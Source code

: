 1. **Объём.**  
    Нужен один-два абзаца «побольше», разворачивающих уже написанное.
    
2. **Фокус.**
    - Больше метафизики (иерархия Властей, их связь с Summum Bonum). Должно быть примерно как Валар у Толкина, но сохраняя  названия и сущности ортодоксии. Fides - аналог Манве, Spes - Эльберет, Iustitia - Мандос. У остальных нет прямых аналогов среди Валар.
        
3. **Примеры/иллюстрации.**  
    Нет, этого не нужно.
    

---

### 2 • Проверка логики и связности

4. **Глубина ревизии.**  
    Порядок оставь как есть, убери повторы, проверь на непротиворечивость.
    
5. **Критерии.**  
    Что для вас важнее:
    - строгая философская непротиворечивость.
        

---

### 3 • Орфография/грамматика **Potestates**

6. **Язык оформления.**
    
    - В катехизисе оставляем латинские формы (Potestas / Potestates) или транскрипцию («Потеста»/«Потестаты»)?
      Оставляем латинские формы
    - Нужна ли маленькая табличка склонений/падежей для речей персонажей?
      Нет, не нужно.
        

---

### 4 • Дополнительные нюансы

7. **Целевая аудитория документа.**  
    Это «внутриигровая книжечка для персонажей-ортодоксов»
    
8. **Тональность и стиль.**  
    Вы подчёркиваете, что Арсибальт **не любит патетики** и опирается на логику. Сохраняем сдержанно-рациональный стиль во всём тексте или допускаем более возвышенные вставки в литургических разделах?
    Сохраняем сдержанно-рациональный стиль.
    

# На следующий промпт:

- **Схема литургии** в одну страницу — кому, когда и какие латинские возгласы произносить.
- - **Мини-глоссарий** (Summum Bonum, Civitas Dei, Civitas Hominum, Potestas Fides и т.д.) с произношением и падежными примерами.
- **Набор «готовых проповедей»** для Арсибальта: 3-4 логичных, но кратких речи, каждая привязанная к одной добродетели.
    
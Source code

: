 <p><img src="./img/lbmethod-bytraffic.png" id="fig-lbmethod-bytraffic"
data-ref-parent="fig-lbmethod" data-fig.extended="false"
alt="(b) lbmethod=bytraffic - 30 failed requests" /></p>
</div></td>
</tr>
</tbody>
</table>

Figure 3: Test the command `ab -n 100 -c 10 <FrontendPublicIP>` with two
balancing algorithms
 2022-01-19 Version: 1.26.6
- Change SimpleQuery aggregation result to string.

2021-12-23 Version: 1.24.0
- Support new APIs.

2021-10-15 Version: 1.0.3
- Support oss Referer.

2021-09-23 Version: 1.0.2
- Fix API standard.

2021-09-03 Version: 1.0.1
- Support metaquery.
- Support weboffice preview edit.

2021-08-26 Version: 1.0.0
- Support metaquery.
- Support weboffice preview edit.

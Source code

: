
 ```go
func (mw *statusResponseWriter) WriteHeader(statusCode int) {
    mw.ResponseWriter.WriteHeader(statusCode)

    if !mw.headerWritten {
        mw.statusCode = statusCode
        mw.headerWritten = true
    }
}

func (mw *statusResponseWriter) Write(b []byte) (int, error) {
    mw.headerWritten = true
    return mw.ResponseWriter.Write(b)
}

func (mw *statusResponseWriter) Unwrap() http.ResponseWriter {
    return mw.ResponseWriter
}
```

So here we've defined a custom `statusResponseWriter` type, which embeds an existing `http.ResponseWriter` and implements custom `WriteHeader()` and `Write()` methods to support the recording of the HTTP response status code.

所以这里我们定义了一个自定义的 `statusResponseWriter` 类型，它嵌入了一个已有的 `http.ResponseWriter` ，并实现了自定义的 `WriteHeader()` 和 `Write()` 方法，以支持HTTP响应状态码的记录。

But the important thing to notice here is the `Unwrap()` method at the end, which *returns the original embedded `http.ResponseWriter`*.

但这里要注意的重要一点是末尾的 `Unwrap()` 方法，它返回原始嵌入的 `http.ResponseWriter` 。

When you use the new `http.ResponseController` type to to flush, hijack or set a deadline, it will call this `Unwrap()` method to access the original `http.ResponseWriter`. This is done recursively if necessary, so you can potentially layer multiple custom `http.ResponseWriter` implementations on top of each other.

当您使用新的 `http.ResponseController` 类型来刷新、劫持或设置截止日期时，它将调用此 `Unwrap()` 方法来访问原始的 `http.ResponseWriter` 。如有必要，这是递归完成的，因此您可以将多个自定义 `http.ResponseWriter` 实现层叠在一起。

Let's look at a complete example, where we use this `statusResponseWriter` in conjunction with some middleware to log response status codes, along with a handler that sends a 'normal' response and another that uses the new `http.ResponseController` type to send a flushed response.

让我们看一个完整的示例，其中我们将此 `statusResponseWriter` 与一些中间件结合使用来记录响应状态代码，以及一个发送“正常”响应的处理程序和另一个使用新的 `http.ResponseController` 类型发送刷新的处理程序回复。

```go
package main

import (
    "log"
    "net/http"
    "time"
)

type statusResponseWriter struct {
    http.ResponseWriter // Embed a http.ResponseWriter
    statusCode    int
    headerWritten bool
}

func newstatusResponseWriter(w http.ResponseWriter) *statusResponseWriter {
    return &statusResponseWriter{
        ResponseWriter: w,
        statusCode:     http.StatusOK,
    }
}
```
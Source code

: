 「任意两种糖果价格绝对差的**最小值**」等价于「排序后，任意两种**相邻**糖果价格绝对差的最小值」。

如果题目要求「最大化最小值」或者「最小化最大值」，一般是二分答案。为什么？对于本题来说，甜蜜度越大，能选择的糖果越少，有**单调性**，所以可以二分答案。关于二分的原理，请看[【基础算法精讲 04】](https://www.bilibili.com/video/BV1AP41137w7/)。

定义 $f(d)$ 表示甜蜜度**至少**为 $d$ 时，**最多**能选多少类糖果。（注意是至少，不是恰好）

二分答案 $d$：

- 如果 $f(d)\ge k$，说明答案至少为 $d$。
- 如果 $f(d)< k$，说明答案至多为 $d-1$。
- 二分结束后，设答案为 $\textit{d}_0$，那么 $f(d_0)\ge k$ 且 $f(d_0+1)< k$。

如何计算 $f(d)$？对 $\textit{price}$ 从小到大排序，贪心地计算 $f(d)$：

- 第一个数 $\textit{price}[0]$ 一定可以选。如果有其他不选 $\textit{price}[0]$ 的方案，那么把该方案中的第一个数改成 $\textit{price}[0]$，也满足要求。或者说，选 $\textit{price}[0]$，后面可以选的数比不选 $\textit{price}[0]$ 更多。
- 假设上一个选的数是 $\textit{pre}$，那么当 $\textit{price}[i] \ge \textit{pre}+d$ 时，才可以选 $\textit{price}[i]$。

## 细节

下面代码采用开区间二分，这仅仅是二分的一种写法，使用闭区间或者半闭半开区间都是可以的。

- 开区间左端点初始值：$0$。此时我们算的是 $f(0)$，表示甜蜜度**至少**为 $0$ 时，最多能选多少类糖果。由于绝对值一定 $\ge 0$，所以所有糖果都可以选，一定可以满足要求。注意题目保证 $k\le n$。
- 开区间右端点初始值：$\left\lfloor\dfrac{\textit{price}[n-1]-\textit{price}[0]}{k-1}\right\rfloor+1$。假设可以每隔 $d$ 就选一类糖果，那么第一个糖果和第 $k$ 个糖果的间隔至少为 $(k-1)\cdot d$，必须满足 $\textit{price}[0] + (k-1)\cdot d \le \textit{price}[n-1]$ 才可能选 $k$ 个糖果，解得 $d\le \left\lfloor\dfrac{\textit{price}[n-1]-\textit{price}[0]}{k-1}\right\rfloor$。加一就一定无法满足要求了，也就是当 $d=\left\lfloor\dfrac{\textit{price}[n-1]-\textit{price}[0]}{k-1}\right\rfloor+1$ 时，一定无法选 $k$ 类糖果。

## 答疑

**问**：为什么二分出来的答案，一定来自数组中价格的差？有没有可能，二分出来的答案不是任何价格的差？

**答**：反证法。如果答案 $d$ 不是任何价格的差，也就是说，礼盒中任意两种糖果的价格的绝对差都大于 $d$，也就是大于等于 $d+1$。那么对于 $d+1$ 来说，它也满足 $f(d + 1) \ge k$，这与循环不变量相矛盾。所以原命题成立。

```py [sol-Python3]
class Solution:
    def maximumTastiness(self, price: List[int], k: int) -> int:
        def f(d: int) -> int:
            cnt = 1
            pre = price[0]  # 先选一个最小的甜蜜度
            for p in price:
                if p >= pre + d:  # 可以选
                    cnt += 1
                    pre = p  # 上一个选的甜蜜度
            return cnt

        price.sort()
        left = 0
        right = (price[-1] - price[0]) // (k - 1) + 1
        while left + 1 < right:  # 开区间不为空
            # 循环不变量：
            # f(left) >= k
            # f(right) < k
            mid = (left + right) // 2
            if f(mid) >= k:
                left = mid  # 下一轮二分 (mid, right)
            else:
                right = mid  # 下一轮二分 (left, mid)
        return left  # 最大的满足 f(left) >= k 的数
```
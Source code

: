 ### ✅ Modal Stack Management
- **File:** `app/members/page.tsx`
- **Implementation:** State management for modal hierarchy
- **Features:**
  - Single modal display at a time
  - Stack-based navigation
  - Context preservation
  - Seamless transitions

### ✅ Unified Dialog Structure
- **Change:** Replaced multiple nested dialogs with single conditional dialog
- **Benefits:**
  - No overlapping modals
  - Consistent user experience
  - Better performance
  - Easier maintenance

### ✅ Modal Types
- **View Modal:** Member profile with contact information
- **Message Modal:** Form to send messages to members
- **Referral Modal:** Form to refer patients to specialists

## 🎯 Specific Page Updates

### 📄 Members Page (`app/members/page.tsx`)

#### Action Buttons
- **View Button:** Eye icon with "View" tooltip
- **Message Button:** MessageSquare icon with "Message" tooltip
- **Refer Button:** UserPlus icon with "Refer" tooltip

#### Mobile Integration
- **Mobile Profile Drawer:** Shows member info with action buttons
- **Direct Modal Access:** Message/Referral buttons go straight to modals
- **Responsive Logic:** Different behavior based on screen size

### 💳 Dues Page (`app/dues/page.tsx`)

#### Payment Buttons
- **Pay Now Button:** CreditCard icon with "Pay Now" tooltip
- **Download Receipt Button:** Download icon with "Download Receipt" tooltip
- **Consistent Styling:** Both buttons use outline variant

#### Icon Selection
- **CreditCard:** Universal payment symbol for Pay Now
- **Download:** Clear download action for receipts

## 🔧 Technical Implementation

--------

Work to be completed:
Search the data above for the word "statusCode", then gather each line in which it appears.

Task answer:
func (mw *statusResponseWriter) WriteHeader(statusCode int) {
    mw.ResponseWriter.WriteHeader(statusCode)
        mw.statusCode = statusCode
    statusCode    int
        statusCode:     http.StatusOK,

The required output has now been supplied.